INSTRUCTIONS TO FOLLOW: Each record is to be duplicated exactly, with nothing added.

Saved entries:
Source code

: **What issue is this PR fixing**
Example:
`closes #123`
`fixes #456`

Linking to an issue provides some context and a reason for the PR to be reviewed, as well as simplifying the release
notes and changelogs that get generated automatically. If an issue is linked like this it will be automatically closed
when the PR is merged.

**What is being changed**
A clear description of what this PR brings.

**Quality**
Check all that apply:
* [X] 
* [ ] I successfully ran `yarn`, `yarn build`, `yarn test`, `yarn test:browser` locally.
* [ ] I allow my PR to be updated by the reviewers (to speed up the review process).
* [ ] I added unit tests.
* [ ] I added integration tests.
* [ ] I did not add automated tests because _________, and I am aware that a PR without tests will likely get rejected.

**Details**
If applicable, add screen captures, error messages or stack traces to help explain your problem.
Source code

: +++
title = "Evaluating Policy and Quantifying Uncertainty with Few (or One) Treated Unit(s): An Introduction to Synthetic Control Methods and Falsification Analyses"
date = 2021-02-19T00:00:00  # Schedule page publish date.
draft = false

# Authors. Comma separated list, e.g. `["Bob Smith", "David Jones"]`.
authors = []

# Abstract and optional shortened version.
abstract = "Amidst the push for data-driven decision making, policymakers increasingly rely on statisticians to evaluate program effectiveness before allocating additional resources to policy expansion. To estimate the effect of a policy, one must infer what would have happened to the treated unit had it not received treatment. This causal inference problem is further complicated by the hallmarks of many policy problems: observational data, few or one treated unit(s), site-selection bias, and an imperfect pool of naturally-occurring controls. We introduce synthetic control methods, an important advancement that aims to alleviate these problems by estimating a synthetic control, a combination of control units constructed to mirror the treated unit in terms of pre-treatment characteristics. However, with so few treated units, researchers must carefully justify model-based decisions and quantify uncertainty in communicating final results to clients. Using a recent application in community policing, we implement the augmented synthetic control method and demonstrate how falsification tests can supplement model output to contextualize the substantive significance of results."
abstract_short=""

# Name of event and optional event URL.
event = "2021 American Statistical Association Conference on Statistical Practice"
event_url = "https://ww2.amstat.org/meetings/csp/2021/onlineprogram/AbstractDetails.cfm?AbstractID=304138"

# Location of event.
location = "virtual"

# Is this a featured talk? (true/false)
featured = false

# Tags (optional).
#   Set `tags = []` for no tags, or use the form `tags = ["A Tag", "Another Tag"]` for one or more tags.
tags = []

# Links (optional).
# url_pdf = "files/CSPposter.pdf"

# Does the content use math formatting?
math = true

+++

EXERCISE SOLUTION:
Source code

: **What issue is this PR fixing**
Example:
`closes #123`
`fixes #456`

Linking to an issue provides some context and a reason for the PR to be reviewed, as well as simplifying the release
notes and changelogs that get generated automatically. If an issue is linked like this it will be automatically closed
when the PR is merged.

**What is being changed**
A clear description of what this PR brings.

**Quality**
Check all that apply:
* [X] 
* [ ] I successfully ran `yarn`, `yarn build`, `yarn test`, `yarn test:browser` locally.
* [ ] I allow my PR to be updated by the reviewers (to speed up the review process).
* [ ] I added unit tests.
* [ ] I added integration tests.
* [ ] I did not add automated tests because _________, and I am aware that a PR without tests will likely get rejected.

**Details**
If applicable, add screen captures, error messages or stack traces to help explain your problem.
Source code

: +++
title = "Evaluating Policy and Quantifying Uncertainty with Few (or One) Treated Unit(s): An Introduction to Synthetic Control Methods and Falsification Analyses"
date = 2021-02-19T00:00:00  # Schedule page publish date.
draft = false

# Authors. Comma separated list, e.g. `["Bob Smith", "David Jones"]`.
authors = []

# Abstract and optional shortened version.
abstract = "Amidst the push for data-driven decision making, policymakers increasingly rely on statisticians to evaluate program effectiveness before allocating additional resources to policy expansion. To estimate the effect of a policy, one must infer what would have happened to the treated unit had it not received treatment. This causal inference problem is further complicated by the hallmarks of many policy problems: observational data, few or one treated unit(s), site-selection bias, and an imperfect pool of naturally-occurring controls. We introduce synthetic control methods, an important advancement that aims to alleviate these problems by estimating a synthetic control, a combination of control units constructed to mirror the treated unit in terms of pre-treatment characteristics. However, with so few treated units, researchers must carefully justify model-based decisions and quantify uncertainty in communicating final results to clients. Using a recent application in community policing, we implement the augmented synthetic control method and demonstrate how falsification tests can supplement model output to contextualize the substantive significance of results."
abstract_short=""

# Name of event and optional event URL.
event = "2021 American Statistical Association Conference on Statistical Practice"
event_url = "https://ww2.amstat.org/meetings/csp/2021/onlineprogram/AbstractDetails.cfm?AbstractID=304138"

# Location of event.
location = "virtual"

# Is this a featured talk? (true/false)
featured = false

# Tags (optional).
#   Set `tags = []` for no tags, or use the form `tags = ["A Tag", "Another Tag"]` for one or more tags.
tags = []

# Links (optional).
# url_pdf = "files/CSPposter.pdf"

# Does the content use math formatting?
math = true

+++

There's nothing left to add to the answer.